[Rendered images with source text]
● ● ● ● ●

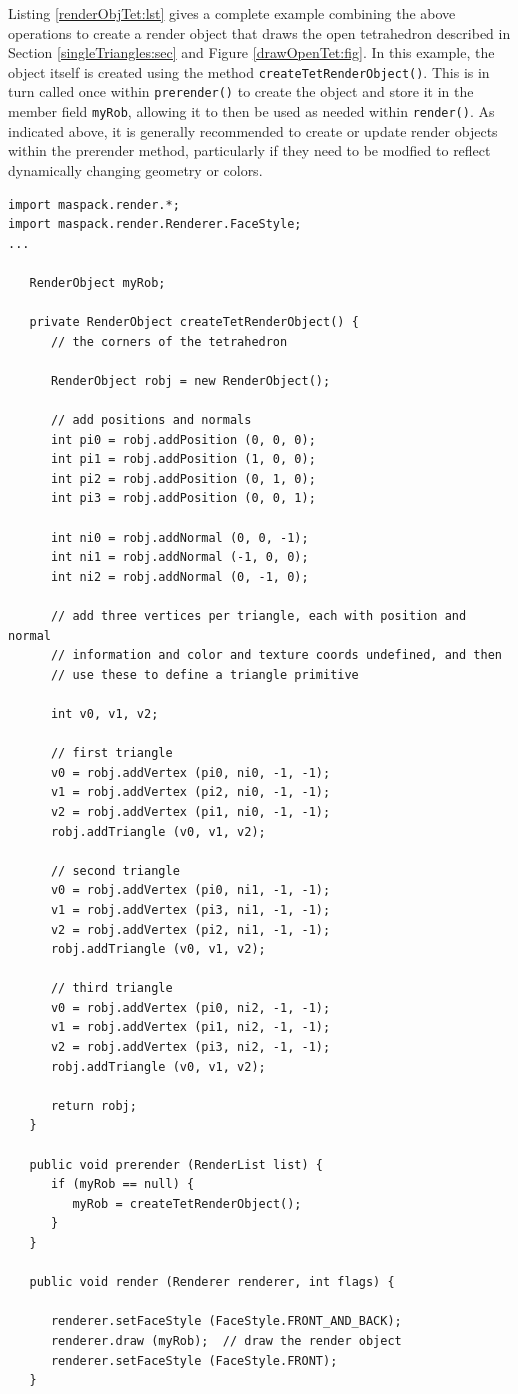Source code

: Listing \ref{renderObjTet:lst} gives a complete example combining the
above operations to create a render object that draws the open
tetrahedron described in Section \ref{singleTriangles:sec} and Figure
\ref{drawOpenTet:fig}. In this example, the object itself is created
using the method {\tt createTetRenderObject()}. This is in turn called
once within {\tt prerender()} to create the object and store it in the
member field {\tt myRob}, allowing it to then be used as needed within
{\tt render()}. As indicated above, it is generally recommended to
create or update render objects within the prerender method,
particularly if they need to be modfied to reflect dynamically
changing geometry or colors.
%
\begin{lstlisting}[caption={Construction and use of a render object to draw
a partial tetrahedron.}, 
label=renderObjTet:lst]
import maspack.render.*;
import maspack.render.Renderer.FaceStyle;
...

   RenderObject myRob;
   
   private RenderObject createTetRenderObject() {
      // the corners of the tetrahedron
      
      RenderObject robj = new RenderObject();
   
      // add positions and normals
      int pi0 = robj.addPosition (0, 0, 0);
      int pi1 = robj.addPosition (1, 0, 0);
      int pi2 = robj.addPosition (0, 1, 0);
      int pi3 = robj.addPosition (0, 0, 1);
   
      int ni0 = robj.addNormal (0, 0, -1);
      int ni1 = robj.addNormal (-1, 0, 0);
      int ni2 = robj.addNormal (0, -1, 0);
   
      // add three vertices per triangle, each with position and normal
      // information and color and texture coords undefined, and then
      // use these to define a triangle primitive
   
      int v0, v1, v2;
   
      // first triangle
      v0 = robj.addVertex (pi0, ni0, -1, -1);
      v1 = robj.addVertex (pi2, ni0, -1, -1);
      v2 = robj.addVertex (pi1, ni0, -1, -1);
      robj.addTriangle (v0, v1, v2);
   
      // second triangle
      v0 = robj.addVertex (pi0, ni1, -1, -1);
      v1 = robj.addVertex (pi3, ni1, -1, -1);
      v2 = robj.addVertex (pi2, ni1, -1, -1);
      robj.addTriangle (v0, v1, v2);
   
      // third triangle
      v0 = robj.addVertex (pi0, ni2, -1, -1);
      v1 = robj.addVertex (pi1, ni2, -1, -1);
      v2 = robj.addVertex (pi3, ni2, -1, -1);
      robj.addTriangle (v0, v1, v2);
   
      return robj;
   }
   
   public void prerender (RenderList list) {
      if (myRob == null) {
         myRob = createTetRenderObject();
      }
   }
         
   public void render (Renderer renderer, int flags) {
   
      renderer.setFaceStyle (FaceStyle.FRONT_AND_BACK); 
      renderer.draw (myRob);  // draw the render object
      renderer.setFaceStyle (FaceStyle.FRONT); 
   }
\end{lstlisting}


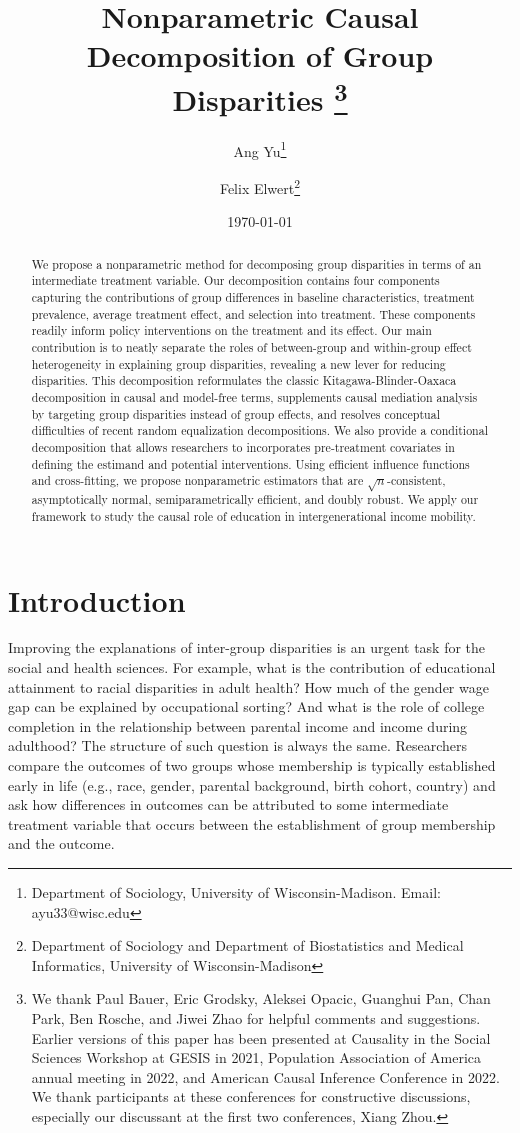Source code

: \documentclass[12pt,a4paper]{article}
\title{\Large Nonparametric Causal Decomposition of Group Disparities \thanks{We thank Paul Bauer, Eric Grodsky, Aleksei Opacic, Guanghui Pan, Chan Park, Ben Rosche, and Jiwei Zhao for helpful comments and suggestions. Earlier versions of this paper has been presented at Causality in the Social Sciences Workshop at GESIS in 2021, Population Association of America annual meeting in 2022, and American Causal Inference Conference in 2022. We thank participants at these conferences for constructive discussions, especially our discussant at the first two conferences, Xiang Zhou.}}
\author{\large Ang Yu\thanks{Department of Sociology, University of Wisconsin-Madison. Email: ayu33@wisc.edu} \and Felix Elwert\thanks{Department of Sociology and Department of Biostatistics and Medical Informatics, University of Wisconsin-Madison}}
\date{\large \today}
\begin{document}
\maketitle

\begin{abstract}
We propose a nonparametric method for decomposing group disparities in terms of an intermediate treatment variable. Our decomposition contains four components capturing the contributions of group differences in baseline characteristics, treatment prevalence, average treatment effect, and selection into treatment. These components readily inform policy interventions on the treatment and its effect. Our main contribution is to neatly separate the roles of between-group and within-group effect heterogeneity in explaining group disparities, revealing a new lever for reducing disparities. This decomposition reformulates the classic Kitagawa-Blinder-Oaxaca decomposition in causal and model-free terms, supplements causal mediation analysis by targeting group disparities instead of group effects, and resolves conceptual difficulties of recent random equalization decompositions. We also provide a conditional decomposition that allows researchers to incorporates pre-treatment covariates in defining the estimand and potential interventions. Using efficient influence functions and cross-fitting, we propose nonparametric estimators that are $\sqrt{n}$-consistent, asymptotically normal, semiparametrically efficient, and doubly robust. We apply our framework to study the causal role of education in intergenerational income mobility. 
\end{abstract}

\section{Introduction}

Improving the explanations of inter-group disparities is an urgent task for the social and health sciences. For example, what is the contribution of educational attainment to racial disparities in adult health? How much of the gender wage gap can be explained by occupational sorting? And what is the role of college completion in the relationship between parental income and income during adulthood? 
The structure of such question is always the same. Researchers compare the outcomes of two groups whose membership is typically established early in life (e.g., race, gender, parental background, birth cohort, country) and ask how differences in outcomes can be attributed to some intermediate treatment variable that occurs between the establishment of group membership and the outcome. 
\end{document}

● ● ● ● ●

The records above must be copied exactly, with no pictures carried over.

Source code

: Listing \ref{renderObjTet:lst} gives a complete example combining the
above operations to create a render object that draws the open
tetrahedron described in Section \ref{singleTriangles:sec} and Figure
\ref{drawOpenTet:fig}. In this example, the object itself is created
using the method {\tt createTetRenderObject()}. This is in turn called
once within {\tt prerender()} to create the object and store it in the
member field {\tt myRob}, allowing it to then be used as needed within
{\tt render()}. As indicated above, it is generally recommended to
create or update render objects within the prerender method,
particularly if they need to be modfied to reflect dynamically
changing geometry or colors.
%
\begin{lstlisting}[caption={Construction and use of a render object to draw
a partial tetrahedron.}, 
label=renderObjTet:lst]
import maspack.render.*;
import maspack.render.Renderer.FaceStyle;
...

   RenderObject myRob;
   
   private RenderObject createTetRenderObject() {
      // the corners of the tetrahedron
      
      RenderObject robj = new RenderObject();
   
      // add positions and normals
      int pi0 = robj.addPosition (0, 0, 0);
      int pi1 = robj.addPosition (1, 0, 0);
      int pi2 = robj.addPosition (0, 1, 0);
      int pi3 = robj.addPosition (0, 0, 1);
   
      int ni0 = robj.addNormal (0, 0, -1);
      int ni1 = robj.addNormal (-1, 0, 0);
      int ni2 = robj.addNormal (0, -1, 0);
   
      // add three vertices per triangle, each with position and normal
      // information and color and texture coords undefined, and then
      // use these to define a triangle primitive
   
      int v0, v1, v2;
   
      // first triangle
      v0 = robj.addVertex (pi0, ni0, -1, -1);
      v1 = robj.addVertex (pi2, ni0, -1, -1);
      v2 = robj.addVertex (pi1, ni0, -1, -1);
      robj.addTriangle (v0, v1, v2);
   
      // second triangle
      v0 = robj.addVertex (pi0, ni1, -1, -1);
      v1 = robj.addVertex (pi3, ni1, -1, -1);
      v2 = robj.addVertex (pi2, ni1, -1, -1);
      robj.addTriangle (v0, v1, v2);
   
      // third triangle
      v0 = robj.addVertex (pi0, ni2, -1, -1);
      v1 = robj.addVertex (pi1, ni2, -1, -1);
      v2 = robj.addVertex (pi3, ni2, -1, -1);
      robj.addTriangle (v0, v1, v2);
   
      return robj;
   }
   
   public void prerender (RenderList list) {
      if (myRob == null) {
         myRob = createTetRenderObject();
      }
   }
         
   public void render (Renderer renderer, int flags) {
   
      renderer.setFaceStyle (FaceStyle.FRONT_AND_BACK); 
      renderer.draw (myRob);  // draw the render object
      renderer.setFaceStyle (FaceStyle.FRONT); 
   }
\end{lstlisting}


Source code

: \documentclass[12pt,a4paper]{article}
\title{\Large Nonparametric Causal Decomposition of Group Disparities \thanks{We thank Paul Bauer, Eric Grodsky, Aleksei Opacic, Guanghui Pan, Chan Park, Ben Rosche, and Jiwei Zhao for helpful comments and suggestions. Earlier versions of this paper has been presented at Causality in the Social Sciences Workshop at GESIS in 2021, Population Association of America annual meeting in 2022, and American Causal Inference Conference in 2022. We thank participants at these conferences for constructive discussions, especially our discussant at the first two conferences, Xiang Zhou.}}
\author{\large Ang Yu\thanks{Department of Sociology, University of Wisconsin-Madison. Email: ayu33@wisc.edu} \and Felix Elwert\thanks{Department of Sociology and Department of Biostatistics and Medical Informatics, University of Wisconsin-Madison}}
\date{\large \today}
\begin{document}
\maketitle

\begin{abstract}
We propose a nonparametric method for decomposing group disparities in terms of an intermediate treatment variable. Our decomposition contains four components capturing the contributions of group differences in baseline characteristics, treatment prevalence, average treatment effect, and selection into treatment. These components readily inform policy interventions on the treatment and its effect. Our main contribution is to neatly separate the roles of between-group and within-group effect heterogeneity in explaining group disparities, revealing a new lever for reducing disparities. This decomposition reformulates the classic Kitagawa-Blinder-Oaxaca decomposition in causal and model-free terms, supplements causal mediation analysis by targeting group disparities instead of group effects, and resolves conceptual difficulties of recent random equalization decompositions. We also provide a conditional decomposition that allows researchers to incorporates pre-treatment covariates in defining the estimand and potential interventions. Using efficient influence functions and cross-fitting, we propose nonparametric estimators that are $\sqrt{n}$-consistent, asymptotically normal, semiparametrically efficient, and doubly robust. We apply our framework to study the causal role of education in intergenerational income mobility. 
\end{abstract}

\section{Introduction}

Improving the explanations of inter-group disparities is an urgent task for the social and health sciences. For example, what is the contribution of educational attainment to racial disparities in adult health? How much of the gender wage gap can be explained by occupational sorting? And what is the role of college completion in the relationship between parental income and income during adulthood? 
The structure of such question is always the same. Researchers compare the outcomes of two groups whose membership is typically established early in life (e.g., race, gender, parental background, birth cohort, country) and ask how differences in outcomes can be attributed to some intermediate treatment variable that occurs between the establishment of group membership and the outcome. 
\end{document}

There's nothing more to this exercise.